§ Information provided:
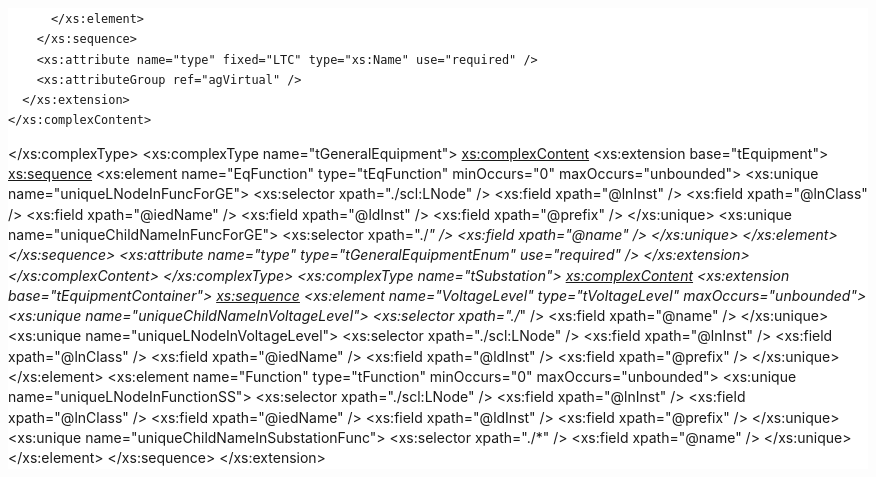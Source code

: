           </xs:element>
        </xs:sequence>
        <xs:attribute name="type" fixed="LTC" type="xs:Name" use="required" />
        <xs:attributeGroup ref="agVirtual" />
      </xs:extension>
    </xs:complexContent>
  </xs:complexType>
  <xs:complexType name="tGeneralEquipment">
    <xs:complexContent>
      <xs:extension base="tEquipment">
        <xs:sequence>
          <xs:element name="EqFunction" type="tEqFunction" minOccurs="0" maxOccurs="unbounded">
            <xs:unique name="uniqueLNodeInFuncForGE">
              <xs:selector xpath="./scl:LNode" />
              <xs:field xpath="@lnInst" />
              <xs:field xpath="@lnClass" />
              <xs:field xpath="@iedName" />
              <xs:field xpath="@ldInst" />
              <xs:field xpath="@prefix" />
            </xs:unique>
            <xs:unique name="uniqueChildNameInFuncForGE">
              <xs:selector xpath="./*" />
              <xs:field xpath="@name" />
            </xs:unique>
          </xs:element>
        </xs:sequence>
        <xs:attribute name="type" type="tGeneralEquipmentEnum" use="required" />
      </xs:extension>
    </xs:complexContent>
  </xs:complexType>
  <xs:complexType name="tSubstation">
    <xs:complexContent>
      <xs:extension base="tEquipmentContainer">
        <xs:sequence>
          <xs:element name="VoltageLevel" type="tVoltageLevel" maxOccurs="unbounded">
            <xs:unique name="uniqueChildNameInVoltageLevel">
              <xs:selector xpath="./*" />
              <xs:field xpath="@name" />
            </xs:unique>
            <xs:unique name="uniqueLNodeInVoltageLevel">
              <xs:selector xpath="./scl:LNode" />
              <xs:field xpath="@lnInst" />
              <xs:field xpath="@lnClass" />
              <xs:field xpath="@iedName" />
              <xs:field xpath="@ldInst" />
              <xs:field xpath="@prefix" />
            </xs:unique>
          </xs:element>
          <xs:element name="Function" type="tFunction" minOccurs="0" maxOccurs="unbounded">
            <xs:unique name="uniqueLNodeInFunctionSS">
              <xs:selector xpath="./scl:LNode" />
              <xs:field xpath="@lnInst" />
              <xs:field xpath="@lnClass" />
              <xs:field xpath="@iedName" />
              <xs:field xpath="@ldInst" />
              <xs:field xpath="@prefix" />
            </xs:unique>
            <xs:unique name="uniqueChildNameInSubstationFunc">
              <xs:selector xpath="./*" />
              <xs:field xpath="@name" />
            </xs:unique>
          </xs:element>
        </xs:sequence>
      </xs:extension>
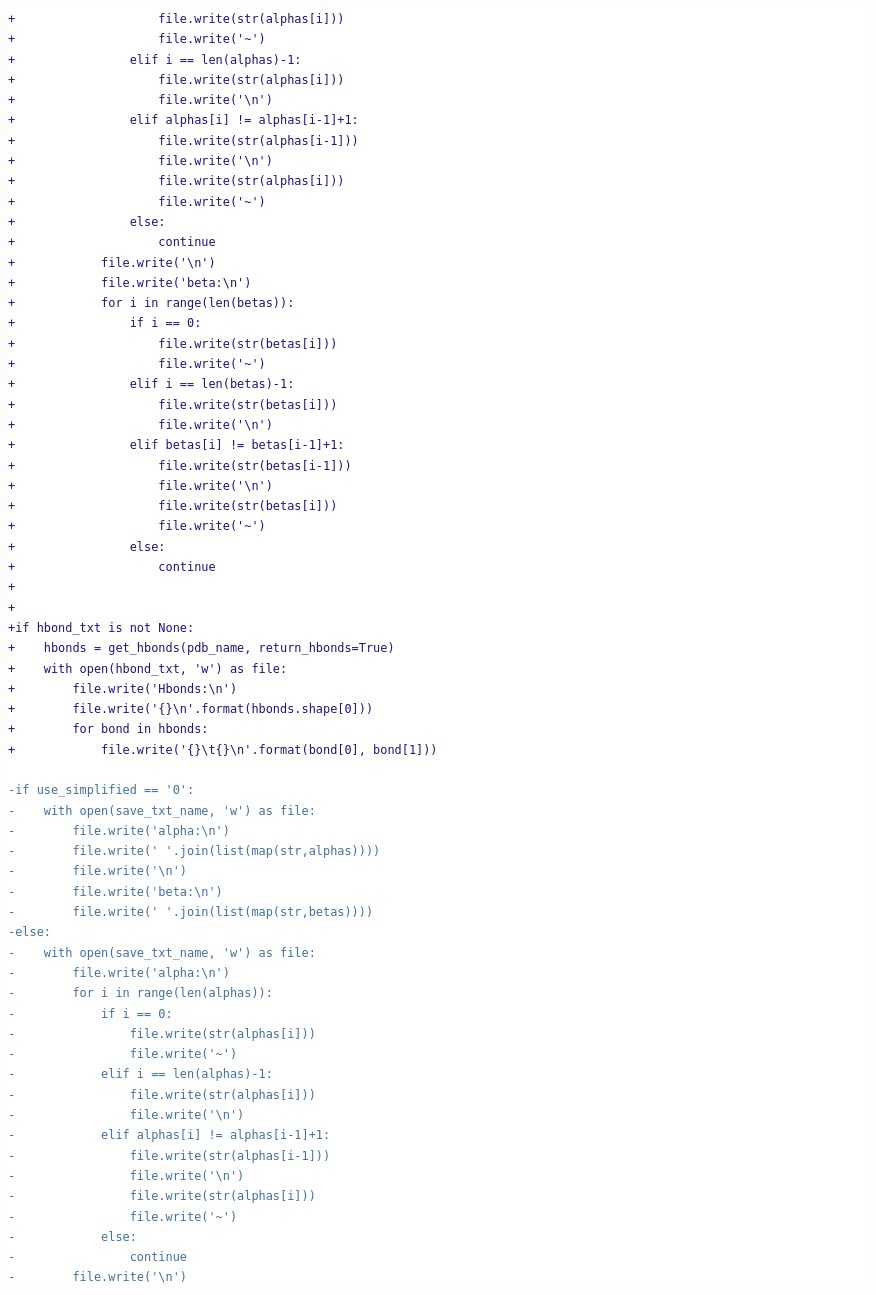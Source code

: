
```diff
+                    file.write(str(alphas[i]))
+                    file.write('~')
+                elif i == len(alphas)-1:
+                    file.write(str(alphas[i]))
+                    file.write('\n')
+                elif alphas[i] != alphas[i-1]+1:
+                    file.write(str(alphas[i-1]))
+                    file.write('\n')
+                    file.write(str(alphas[i]))
+                    file.write('~')
+                else:
+                    continue
+            file.write('\n')
+            file.write('beta:\n')
+            for i in range(len(betas)):
+                if i == 0:
+                    file.write(str(betas[i]))
+                    file.write('~')
+                elif i == len(betas)-1:
+                    file.write(str(betas[i]))
+                    file.write('\n')
+                elif betas[i] != betas[i-1]+1:
+                    file.write(str(betas[i-1]))
+                    file.write('\n')
+                    file.write(str(betas[i]))
+                    file.write('~')
+                else:
+                    continue
+
+
+if hbond_txt is not None:
+    hbonds = get_hbonds(pdb_name, return_hbonds=True)
+    with open(hbond_txt, 'w') as file:
+        file.write('Hbonds:\n')
+        file.write('{}\n'.format(hbonds.shape[0]))
+        for bond in hbonds:
+            file.write('{}\t{}\n'.format(bond[0], bond[1]))
 
-if use_simplified == '0':
-    with open(save_txt_name, 'w') as file:
-        file.write('alpha:\n')
-        file.write(' '.join(list(map(str,alphas))))
-        file.write('\n')
-        file.write('beta:\n')
-        file.write(' '.join(list(map(str,betas))))
-else:
-    with open(save_txt_name, 'w') as file:
-        file.write('alpha:\n')
-        for i in range(len(alphas)):
-            if i == 0:
-                file.write(str(alphas[i]))
-                file.write('~')
-            elif i == len(alphas)-1:
-                file.write(str(alphas[i]))
-                file.write('\n')
-            elif alphas[i] != alphas[i-1]+1:
-                file.write(str(alphas[i-1]))
-                file.write('\n')
-                file.write(str(alphas[i]))
-                file.write('~')
-            else:
-                continue
-        file.write('\n')
```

§ Activity: Write out the entries word for word. Skip the pictures.

§ Answer box:
Source code

:           </xs:element>
        </xs:sequence>
        <xs:attribute name="type" fixed="LTC" type="xs:Name" use="required" />
        <xs:attributeGroup ref="agVirtual" />
      </xs:extension>
    </xs:complexContent>
  </xs:complexType>
  <xs:complexType name="tGeneralEquipment">
    <xs:complexContent>
      <xs:extension base="tEquipment">
        <xs:sequence>
          <xs:element name="EqFunction" type="tEqFunction" minOccurs="0" maxOccurs="unbounded">
            <xs:unique name="uniqueLNodeInFuncForGE">
              <xs:selector xpath="./scl:LNode" />
              <xs:field xpath="@lnInst" />
              <xs:field xpath="@lnClass" />
              <xs:field xpath="@iedName" />
              <xs:field xpath="@ldInst" />
              <xs:field xpath="@prefix" />
            </xs:unique>
            <xs:unique name="uniqueChildNameInFuncForGE">
              <xs:selector xpath="./*" />
              <xs:field xpath="@name" />
            </xs:unique>
          </xs:element>
        </xs:sequence>
        <xs:attribute name="type" type="tGeneralEquipmentEnum" use="required" />
      </xs:extension>
    </xs:complexContent>
  </xs:complexType>
  <xs:complexType name="tSubstation">
    <xs:complexContent>
      <xs:extension base="tEquipmentContainer">
        <xs:sequence>
          <xs:element name="VoltageLevel" type="tVoltageLevel" maxOccurs="unbounded">
            <xs:unique name="uniqueChildNameInVoltageLevel">
              <xs:selector xpath="./*" />
              <xs:field xpath="@name" />
            </xs:unique>
            <xs:unique name="uniqueLNodeInVoltageLevel">
              <xs:selector xpath="./scl:LNode" />
              <xs:field xpath="@lnInst" />
              <xs:field xpath="@lnClass" />
              <xs:field xpath="@iedName" />
              <xs:field xpath="@ldInst" />
              <xs:field xpath="@prefix" />
            </xs:unique>
          </xs:element>
          <xs:element name="Function" type="tFunction" minOccurs="0" maxOccurs="unbounded">
            <xs:unique name="uniqueLNodeInFunctionSS">
              <xs:selector xpath="./scl:LNode" />
              <xs:field xpath="@lnInst" />
              <xs:field xpath="@lnClass" />
              <xs:field xpath="@iedName" />
              <xs:field xpath="@ldInst" />
              <xs:field xpath="@prefix" />
            </xs:unique>
            <xs:unique name="uniqueChildNameInSubstationFunc">
              <xs:selector xpath="./*" />
              <xs:field xpath="@name" />
            </xs:unique>
          </xs:element>
        </xs:sequence>
      </xs:extension>
Source code

:
```diff
+                    file.write(str(alphas[i]))
+                    file.write('~')
+                elif i == len(alphas)-1:
+                    file.write(str(alphas[i]))
+                    file.write('\n')
+                elif alphas[i] != alphas[i-1]+1:
+                    file.write(str(alphas[i-1]))
+                    file.write('\n')
+                    file.write(str(alphas[i]))
+                    file.write('~')
+                else:
+                    continue
+            file.write('\n')
+            file.write('beta:\n')
+            for i in range(len(betas)):
+                if i == 0:
+                    file.write(str(betas[i]))
+                    file.write('~')
+                elif i == len(betas)-1:
+                    file.write(str(betas[i]))
+                    file.write('\n')
+                elif betas[i] != betas[i-1]+1:
+                    file.write(str(betas[i-1]))
+                    file.write('\n')
+                    file.write(str(betas[i]))
+                    file.write('~')
+                else:
+                    continue
+
+
+if hbond_txt is not None:
+    hbonds = get_hbonds(pdb_name, return_hbonds=True)
+    with open(hbond_txt, 'w') as file:
+        file.write('Hbonds:\n')
+        file.write('{}\n'.format(hbonds.shape[0]))
+        for bond in hbonds:
+            file.write('{}\t{}\n'.format(bond[0], bond[1]))
 
-if use_simplified == '0':
-    with open(save_txt_name, 'w') as file:
-        file.write('alpha:\n')
-        file.write(' '.join(list(map(str,alphas))))
-        file.write('\n')
-        file.write('beta:\n')
-        file.write(' '.join(list(map(str,betas))))
-else:
-    with open(save_txt_name, 'w') as file:
-        file.write('alpha:\n')
-        for i in range(len(alphas)):
-            if i == 0:
-                file.write(str(alphas[i]))
-                file.write('~')
-            elif i == len(alphas)-1:
-                file.write(str(alphas[i]))
-                file.write('\n')
-            elif alphas[i] != alphas[i-1]+1:
-                file.write(str(alphas[i-1]))
-                file.write('\n')
-                file.write(str(alphas[i]))
-                file.write('~')
-            else:
-                continue
-        file.write('\n')
```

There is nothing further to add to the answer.